Assigned task: Find the word "nuget" in the listing below. Copy every line that has it.
*** Excerpted records ***
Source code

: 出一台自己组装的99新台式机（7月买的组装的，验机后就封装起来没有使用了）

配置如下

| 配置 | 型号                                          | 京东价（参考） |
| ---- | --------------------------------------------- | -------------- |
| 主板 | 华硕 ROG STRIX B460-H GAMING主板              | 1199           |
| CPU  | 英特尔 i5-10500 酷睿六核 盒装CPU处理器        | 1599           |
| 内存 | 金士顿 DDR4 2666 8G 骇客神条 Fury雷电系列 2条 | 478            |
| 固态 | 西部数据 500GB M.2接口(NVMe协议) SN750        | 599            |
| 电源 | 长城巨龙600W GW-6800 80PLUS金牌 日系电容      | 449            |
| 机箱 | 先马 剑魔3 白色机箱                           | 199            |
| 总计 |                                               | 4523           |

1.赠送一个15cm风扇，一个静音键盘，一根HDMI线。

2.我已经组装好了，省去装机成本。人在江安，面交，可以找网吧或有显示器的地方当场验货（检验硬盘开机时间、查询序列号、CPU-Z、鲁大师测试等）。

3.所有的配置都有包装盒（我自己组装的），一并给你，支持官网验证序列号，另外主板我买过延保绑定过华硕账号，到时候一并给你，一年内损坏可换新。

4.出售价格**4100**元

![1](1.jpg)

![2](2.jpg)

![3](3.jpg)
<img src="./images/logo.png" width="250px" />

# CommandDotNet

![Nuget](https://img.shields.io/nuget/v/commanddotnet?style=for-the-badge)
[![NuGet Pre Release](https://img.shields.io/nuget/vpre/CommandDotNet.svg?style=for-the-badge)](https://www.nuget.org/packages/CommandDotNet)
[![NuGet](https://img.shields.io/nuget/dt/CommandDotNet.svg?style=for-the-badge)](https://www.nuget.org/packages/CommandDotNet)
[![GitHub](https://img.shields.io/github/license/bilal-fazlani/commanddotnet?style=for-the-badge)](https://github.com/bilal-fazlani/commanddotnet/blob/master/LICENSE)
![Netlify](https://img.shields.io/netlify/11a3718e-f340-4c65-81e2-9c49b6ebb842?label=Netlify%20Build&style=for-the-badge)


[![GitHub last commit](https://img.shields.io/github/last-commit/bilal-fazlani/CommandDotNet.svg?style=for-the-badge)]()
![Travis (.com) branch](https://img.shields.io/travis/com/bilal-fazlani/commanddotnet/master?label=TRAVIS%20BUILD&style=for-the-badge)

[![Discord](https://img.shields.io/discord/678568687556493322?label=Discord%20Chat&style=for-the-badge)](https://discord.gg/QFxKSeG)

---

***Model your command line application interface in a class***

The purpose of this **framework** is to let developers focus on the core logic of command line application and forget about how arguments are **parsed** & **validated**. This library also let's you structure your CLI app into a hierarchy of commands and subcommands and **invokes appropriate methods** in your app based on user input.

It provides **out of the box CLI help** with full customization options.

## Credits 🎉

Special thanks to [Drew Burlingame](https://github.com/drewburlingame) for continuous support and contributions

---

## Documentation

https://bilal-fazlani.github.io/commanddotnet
*** End of Excerpted records ***
Answer to this exercise:
![Nuget](https://img.shields.io/nuget/v/commanddotnet?style=for-the-badge)
[![NuGet Pre Release](https://img.shields.io/nuget/vpre/CommandDotNet.svg?style=for-the-badge)](https://www.nuget.org/packages/CommandDotNet)
[![NuGet](https://img.shields.io/nuget/dt/CommandDotNet.svg?style=for-the-badge)](https://www.nuget.org/packages/CommandDotNet)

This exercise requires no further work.